▶ **TASK DETAILS**: Tally every line of the material where "Median" occurs, then write the total by itself.

▶ **EXTRACTED INFORMATION**:
+++

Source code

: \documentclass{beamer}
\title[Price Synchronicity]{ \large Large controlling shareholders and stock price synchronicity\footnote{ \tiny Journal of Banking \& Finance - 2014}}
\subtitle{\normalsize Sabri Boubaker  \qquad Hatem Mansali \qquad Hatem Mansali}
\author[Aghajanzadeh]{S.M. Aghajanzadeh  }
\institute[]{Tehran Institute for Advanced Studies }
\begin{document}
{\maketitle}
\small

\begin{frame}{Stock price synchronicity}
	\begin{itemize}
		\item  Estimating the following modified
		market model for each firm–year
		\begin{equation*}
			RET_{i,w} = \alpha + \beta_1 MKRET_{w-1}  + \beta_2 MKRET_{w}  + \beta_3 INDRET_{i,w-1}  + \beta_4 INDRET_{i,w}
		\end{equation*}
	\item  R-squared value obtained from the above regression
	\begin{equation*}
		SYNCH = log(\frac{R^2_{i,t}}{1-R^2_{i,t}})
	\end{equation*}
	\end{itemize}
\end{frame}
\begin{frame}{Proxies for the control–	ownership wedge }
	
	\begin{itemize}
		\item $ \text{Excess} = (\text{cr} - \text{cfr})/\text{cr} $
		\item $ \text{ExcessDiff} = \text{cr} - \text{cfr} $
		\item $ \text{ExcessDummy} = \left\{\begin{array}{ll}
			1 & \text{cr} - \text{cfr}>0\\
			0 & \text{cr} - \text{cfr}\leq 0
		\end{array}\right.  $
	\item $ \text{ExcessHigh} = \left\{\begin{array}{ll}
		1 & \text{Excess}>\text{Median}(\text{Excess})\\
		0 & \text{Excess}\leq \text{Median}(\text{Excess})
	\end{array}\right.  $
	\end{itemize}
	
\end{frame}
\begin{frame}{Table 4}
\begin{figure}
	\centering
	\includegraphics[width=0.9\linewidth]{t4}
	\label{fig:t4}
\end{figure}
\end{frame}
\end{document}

+++

▶ **OUTPUT OF THE TASK**: 2